--- Data to process Enclosed Below ---
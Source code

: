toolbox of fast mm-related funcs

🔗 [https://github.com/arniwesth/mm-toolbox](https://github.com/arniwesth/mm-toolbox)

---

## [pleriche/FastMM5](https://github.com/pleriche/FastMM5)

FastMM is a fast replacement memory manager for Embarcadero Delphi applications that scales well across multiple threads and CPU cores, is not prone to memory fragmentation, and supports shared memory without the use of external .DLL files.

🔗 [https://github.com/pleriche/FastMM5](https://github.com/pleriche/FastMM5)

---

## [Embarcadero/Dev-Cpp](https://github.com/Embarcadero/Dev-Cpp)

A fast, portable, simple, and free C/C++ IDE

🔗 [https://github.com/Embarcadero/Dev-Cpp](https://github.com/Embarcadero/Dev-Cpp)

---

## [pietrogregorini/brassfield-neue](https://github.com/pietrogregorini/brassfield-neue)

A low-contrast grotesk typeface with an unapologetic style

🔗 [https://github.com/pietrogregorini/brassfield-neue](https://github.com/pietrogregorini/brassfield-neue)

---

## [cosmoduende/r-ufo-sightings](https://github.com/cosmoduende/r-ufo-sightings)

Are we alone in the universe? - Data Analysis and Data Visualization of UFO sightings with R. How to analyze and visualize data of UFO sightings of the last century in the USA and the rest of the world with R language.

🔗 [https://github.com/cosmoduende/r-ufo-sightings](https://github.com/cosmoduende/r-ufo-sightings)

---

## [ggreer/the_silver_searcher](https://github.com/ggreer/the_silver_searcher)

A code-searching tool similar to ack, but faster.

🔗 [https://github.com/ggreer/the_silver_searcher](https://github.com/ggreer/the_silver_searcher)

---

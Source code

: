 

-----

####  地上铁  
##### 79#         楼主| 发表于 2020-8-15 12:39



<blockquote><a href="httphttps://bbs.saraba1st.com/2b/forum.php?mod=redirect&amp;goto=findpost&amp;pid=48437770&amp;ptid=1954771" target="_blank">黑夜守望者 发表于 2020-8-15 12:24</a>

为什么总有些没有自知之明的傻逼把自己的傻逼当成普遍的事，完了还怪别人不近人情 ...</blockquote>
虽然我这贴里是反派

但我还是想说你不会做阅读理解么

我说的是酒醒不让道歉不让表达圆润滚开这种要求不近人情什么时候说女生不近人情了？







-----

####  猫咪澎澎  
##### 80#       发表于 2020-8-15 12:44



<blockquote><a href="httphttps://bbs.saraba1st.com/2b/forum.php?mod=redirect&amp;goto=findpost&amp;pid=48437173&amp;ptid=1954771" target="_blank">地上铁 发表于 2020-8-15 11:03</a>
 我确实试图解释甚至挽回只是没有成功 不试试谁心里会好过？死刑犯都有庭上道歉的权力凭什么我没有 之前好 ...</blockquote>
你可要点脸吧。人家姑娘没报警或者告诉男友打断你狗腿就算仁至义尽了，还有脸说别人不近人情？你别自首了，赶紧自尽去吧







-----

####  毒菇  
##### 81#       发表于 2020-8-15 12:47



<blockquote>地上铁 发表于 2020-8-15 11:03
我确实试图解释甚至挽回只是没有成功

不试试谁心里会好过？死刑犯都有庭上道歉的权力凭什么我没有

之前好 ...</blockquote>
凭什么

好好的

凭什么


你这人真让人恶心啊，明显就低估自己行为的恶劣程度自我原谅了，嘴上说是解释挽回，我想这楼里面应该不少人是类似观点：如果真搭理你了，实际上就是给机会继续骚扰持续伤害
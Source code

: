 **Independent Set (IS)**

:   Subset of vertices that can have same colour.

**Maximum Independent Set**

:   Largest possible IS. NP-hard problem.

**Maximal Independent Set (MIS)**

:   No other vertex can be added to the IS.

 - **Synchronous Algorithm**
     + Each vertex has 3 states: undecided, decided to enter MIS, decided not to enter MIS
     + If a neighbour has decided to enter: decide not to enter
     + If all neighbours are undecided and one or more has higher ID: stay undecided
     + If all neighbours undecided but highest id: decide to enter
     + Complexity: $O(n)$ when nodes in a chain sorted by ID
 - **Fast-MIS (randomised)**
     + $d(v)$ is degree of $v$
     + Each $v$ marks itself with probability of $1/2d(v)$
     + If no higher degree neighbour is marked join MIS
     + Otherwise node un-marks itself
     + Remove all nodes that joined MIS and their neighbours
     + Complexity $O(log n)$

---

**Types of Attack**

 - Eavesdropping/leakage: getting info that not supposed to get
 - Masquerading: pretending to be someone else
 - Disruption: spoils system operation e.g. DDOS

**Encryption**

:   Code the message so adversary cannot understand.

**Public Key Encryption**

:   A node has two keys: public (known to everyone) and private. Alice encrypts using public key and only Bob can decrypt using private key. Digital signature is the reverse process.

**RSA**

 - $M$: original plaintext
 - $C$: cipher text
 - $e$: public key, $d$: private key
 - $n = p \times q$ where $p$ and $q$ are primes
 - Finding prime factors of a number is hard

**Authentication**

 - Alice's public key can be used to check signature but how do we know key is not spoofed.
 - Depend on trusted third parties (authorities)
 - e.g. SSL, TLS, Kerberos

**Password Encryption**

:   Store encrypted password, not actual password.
--- End of Enclosed Data to process ---
◆ Requirement ◆
For each line above that contains the word "我确实试图解释甚至挽回只是没有成功", give the line as it is written.

◆ Completed exercise ◆
 我确实试图解释甚至挽回只是没有成功 不试试谁心里会好过？死刑犯都有庭上道歉的权力凭什么我没有 之前好 ...</blockquote>
我确实试图解释甚至挽回只是没有成功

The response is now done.